**TASK BRIEF**
Tell how many lines of the data include the word "interfaces". Nothing but the number belongs in the answer.

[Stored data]
++++++++++++++++++++

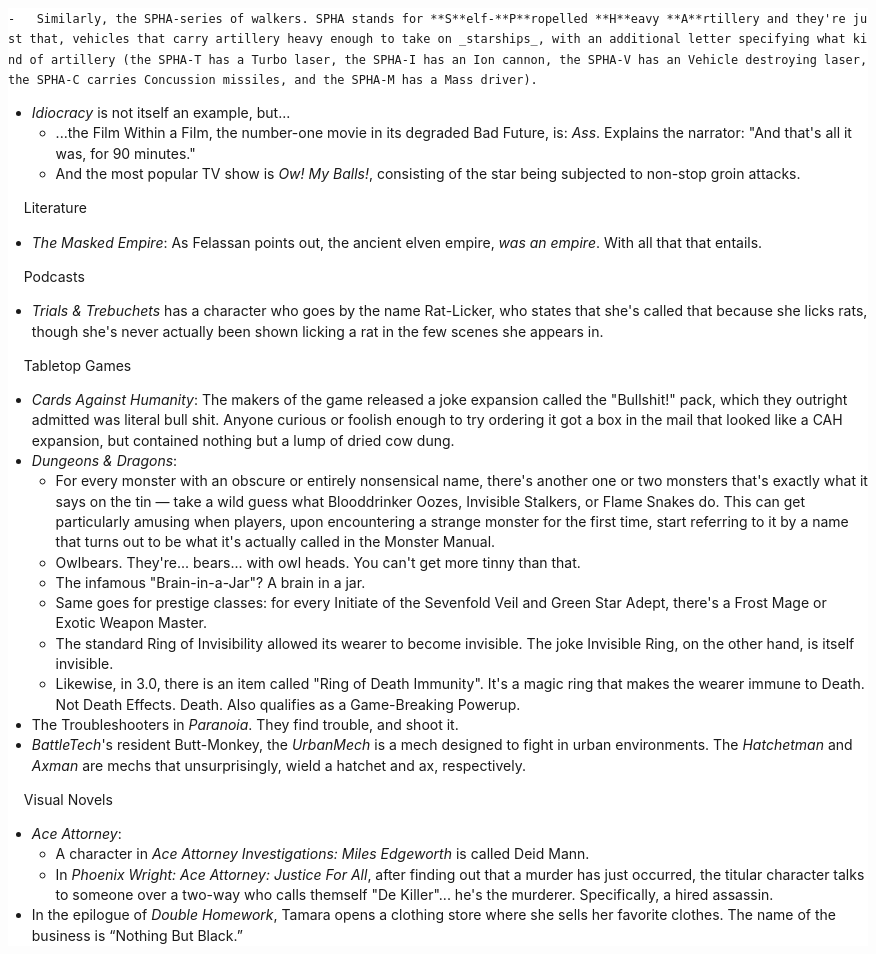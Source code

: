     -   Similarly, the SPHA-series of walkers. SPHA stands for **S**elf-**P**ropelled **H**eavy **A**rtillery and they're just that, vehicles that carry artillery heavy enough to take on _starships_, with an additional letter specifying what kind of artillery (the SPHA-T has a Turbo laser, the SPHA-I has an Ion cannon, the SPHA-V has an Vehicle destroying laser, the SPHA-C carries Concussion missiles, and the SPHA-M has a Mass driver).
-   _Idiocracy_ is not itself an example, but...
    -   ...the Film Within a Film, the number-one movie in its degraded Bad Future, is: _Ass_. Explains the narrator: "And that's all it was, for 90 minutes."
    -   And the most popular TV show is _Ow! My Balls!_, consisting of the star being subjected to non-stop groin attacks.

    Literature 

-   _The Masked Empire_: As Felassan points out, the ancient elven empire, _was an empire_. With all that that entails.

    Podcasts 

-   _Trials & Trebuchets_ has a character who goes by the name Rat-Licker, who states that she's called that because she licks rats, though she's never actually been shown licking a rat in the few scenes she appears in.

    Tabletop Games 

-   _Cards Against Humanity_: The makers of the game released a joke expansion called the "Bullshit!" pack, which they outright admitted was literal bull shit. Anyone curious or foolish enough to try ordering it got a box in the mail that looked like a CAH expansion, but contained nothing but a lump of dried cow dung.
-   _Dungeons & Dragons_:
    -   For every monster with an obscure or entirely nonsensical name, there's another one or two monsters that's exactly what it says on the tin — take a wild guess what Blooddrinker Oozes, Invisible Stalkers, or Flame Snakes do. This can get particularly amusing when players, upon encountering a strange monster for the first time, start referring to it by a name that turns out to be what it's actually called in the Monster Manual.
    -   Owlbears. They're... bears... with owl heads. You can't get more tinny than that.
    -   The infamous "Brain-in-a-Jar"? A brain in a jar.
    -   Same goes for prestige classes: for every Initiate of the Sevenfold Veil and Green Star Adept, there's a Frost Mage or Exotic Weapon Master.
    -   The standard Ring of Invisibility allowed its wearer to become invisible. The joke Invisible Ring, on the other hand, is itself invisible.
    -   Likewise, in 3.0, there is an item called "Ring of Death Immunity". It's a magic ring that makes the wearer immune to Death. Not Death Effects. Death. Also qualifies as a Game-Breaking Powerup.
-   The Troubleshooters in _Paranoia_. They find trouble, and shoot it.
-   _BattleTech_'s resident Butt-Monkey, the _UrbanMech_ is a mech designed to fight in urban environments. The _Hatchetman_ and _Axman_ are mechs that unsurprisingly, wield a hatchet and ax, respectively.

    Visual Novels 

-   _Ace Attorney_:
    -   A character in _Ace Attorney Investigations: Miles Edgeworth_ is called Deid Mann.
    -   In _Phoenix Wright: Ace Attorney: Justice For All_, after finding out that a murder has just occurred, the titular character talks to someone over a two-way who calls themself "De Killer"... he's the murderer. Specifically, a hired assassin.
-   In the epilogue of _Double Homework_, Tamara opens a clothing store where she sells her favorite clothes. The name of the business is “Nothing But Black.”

++++++++++++++++++++

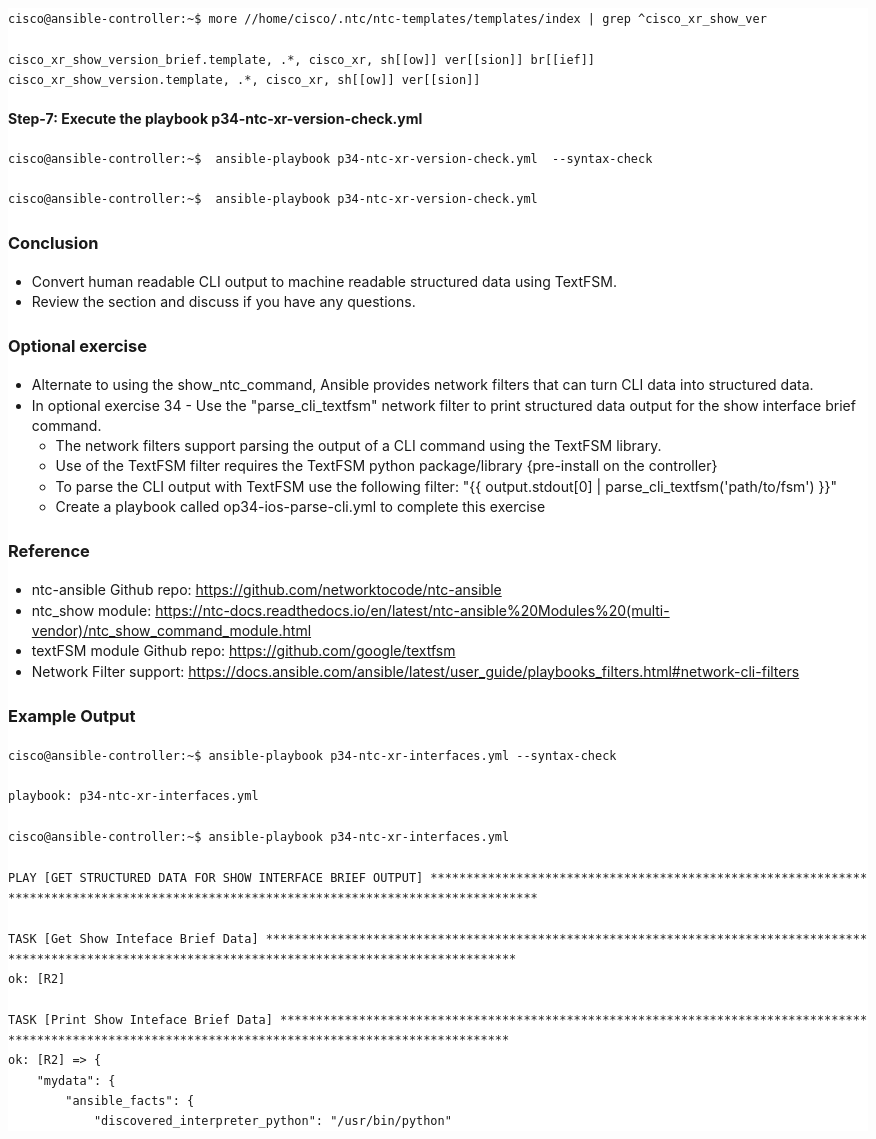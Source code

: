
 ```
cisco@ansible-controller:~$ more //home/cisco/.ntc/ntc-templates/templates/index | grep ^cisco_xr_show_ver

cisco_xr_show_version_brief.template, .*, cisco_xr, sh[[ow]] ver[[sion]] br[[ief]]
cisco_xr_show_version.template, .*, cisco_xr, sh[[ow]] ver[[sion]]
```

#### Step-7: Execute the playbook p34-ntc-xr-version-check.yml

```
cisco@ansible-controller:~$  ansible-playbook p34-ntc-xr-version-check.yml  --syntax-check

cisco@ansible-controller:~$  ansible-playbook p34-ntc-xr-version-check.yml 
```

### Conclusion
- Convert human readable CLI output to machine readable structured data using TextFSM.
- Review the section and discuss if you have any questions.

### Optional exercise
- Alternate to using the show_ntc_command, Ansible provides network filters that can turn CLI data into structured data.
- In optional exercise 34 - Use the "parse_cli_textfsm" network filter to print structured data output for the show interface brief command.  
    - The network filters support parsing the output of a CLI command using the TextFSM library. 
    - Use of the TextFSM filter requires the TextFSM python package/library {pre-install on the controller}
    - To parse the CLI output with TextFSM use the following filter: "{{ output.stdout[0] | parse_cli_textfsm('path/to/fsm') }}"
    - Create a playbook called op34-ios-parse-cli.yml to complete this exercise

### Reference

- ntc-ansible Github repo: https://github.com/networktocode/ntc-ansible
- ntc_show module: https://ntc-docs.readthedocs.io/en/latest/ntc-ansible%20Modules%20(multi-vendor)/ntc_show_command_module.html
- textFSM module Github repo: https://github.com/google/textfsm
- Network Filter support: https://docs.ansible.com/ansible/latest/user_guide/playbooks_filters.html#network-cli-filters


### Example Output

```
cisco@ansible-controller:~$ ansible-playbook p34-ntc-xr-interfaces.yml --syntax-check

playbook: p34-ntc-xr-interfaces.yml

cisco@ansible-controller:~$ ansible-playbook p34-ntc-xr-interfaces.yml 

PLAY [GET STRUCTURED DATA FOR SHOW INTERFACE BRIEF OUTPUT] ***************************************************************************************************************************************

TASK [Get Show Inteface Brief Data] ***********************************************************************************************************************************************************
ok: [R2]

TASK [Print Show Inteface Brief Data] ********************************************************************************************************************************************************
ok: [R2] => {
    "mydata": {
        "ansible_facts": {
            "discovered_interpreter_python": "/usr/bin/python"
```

++++++++++++++++++++

**WRITTEN ANSWER**
3